- [REQUIREMENT]: Write out, word for word, every line from the one where "Web browser |" occurs to the final line of the entries, and nothing beyond them.

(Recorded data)
/---

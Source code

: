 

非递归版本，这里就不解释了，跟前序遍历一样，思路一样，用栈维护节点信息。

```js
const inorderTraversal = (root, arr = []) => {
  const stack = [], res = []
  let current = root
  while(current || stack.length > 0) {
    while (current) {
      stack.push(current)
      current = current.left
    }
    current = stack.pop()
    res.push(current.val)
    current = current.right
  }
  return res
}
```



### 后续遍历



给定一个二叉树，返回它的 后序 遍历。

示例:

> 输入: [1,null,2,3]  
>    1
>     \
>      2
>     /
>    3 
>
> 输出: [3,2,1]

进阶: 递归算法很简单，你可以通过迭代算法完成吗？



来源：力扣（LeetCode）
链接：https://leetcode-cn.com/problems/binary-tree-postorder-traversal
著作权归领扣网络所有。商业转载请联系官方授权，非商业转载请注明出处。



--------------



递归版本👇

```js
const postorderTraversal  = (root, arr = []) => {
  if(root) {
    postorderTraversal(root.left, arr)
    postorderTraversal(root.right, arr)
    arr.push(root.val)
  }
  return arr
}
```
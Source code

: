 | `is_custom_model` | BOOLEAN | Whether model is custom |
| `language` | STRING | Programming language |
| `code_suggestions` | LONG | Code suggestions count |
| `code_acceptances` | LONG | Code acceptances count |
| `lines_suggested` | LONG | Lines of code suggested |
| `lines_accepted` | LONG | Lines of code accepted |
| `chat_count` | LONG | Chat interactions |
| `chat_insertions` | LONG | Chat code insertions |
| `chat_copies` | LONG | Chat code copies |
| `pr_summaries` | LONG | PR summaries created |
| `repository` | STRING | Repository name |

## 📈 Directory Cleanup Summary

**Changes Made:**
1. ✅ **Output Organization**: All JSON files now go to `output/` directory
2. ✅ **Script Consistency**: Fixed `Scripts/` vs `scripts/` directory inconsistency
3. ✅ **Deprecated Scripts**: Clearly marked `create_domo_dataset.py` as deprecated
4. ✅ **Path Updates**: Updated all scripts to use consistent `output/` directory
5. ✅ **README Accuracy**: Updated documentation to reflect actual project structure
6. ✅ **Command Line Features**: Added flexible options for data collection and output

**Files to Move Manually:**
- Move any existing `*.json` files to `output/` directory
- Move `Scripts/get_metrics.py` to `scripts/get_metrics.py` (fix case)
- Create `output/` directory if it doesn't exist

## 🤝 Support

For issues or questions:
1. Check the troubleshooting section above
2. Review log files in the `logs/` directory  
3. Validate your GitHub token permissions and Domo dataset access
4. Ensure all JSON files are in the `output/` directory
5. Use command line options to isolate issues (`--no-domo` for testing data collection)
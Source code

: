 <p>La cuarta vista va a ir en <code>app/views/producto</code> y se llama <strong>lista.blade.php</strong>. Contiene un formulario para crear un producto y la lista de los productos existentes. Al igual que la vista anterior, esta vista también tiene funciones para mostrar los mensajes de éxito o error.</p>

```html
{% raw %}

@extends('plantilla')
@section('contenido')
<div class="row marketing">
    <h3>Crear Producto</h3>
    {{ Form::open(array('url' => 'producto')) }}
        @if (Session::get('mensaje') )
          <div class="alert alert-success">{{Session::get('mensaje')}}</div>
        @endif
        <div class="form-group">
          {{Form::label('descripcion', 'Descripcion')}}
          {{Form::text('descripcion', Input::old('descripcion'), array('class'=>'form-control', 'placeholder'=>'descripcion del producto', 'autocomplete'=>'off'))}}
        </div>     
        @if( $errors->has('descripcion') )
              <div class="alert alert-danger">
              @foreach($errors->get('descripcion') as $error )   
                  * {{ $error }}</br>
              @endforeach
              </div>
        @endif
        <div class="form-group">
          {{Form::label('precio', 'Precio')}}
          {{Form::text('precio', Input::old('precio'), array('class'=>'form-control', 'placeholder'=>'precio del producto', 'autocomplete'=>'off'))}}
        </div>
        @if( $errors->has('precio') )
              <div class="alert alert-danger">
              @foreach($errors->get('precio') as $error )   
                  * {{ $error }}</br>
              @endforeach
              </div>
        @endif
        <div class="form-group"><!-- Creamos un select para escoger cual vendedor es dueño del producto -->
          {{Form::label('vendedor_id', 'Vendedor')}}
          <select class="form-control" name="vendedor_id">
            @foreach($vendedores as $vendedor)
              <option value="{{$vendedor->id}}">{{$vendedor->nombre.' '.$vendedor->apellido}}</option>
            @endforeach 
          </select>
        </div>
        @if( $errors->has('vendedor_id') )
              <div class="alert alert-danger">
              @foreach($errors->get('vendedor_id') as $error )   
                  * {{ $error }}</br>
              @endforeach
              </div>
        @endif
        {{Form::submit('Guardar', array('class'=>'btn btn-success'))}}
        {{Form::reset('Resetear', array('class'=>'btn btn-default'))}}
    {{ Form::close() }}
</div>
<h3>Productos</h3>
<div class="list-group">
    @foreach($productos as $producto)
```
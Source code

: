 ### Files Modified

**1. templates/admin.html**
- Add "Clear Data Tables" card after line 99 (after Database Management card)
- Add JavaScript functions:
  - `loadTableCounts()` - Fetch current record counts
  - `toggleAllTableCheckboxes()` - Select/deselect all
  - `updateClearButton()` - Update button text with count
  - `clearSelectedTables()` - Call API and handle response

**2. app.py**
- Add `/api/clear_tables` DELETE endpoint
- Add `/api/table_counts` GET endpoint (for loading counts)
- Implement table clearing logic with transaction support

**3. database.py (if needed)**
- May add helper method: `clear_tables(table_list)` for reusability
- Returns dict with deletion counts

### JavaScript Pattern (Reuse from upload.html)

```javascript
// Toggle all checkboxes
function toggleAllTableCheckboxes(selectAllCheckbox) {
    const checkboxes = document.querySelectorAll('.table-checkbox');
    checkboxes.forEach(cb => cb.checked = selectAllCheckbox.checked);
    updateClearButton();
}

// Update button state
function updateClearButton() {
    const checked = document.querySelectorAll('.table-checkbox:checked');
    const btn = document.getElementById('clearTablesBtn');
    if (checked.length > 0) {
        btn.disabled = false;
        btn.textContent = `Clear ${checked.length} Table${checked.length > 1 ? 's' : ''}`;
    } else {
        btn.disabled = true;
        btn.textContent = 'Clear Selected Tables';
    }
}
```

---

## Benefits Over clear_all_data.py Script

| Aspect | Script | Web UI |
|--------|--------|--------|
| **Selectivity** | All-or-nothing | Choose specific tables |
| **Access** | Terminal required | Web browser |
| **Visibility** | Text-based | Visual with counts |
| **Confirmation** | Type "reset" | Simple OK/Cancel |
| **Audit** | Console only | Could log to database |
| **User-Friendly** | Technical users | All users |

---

\---

- [TASK ANSWER]:
| **Access** | Terminal required | Web browser |
| **Visibility** | Text-based | Visual with counts |
| **Confirmation** | Type "reset" | Simple OK/Cancel |
| **Audit** | Console only | Could log to database |
| **User-Friendly** | Technical users | All users |

---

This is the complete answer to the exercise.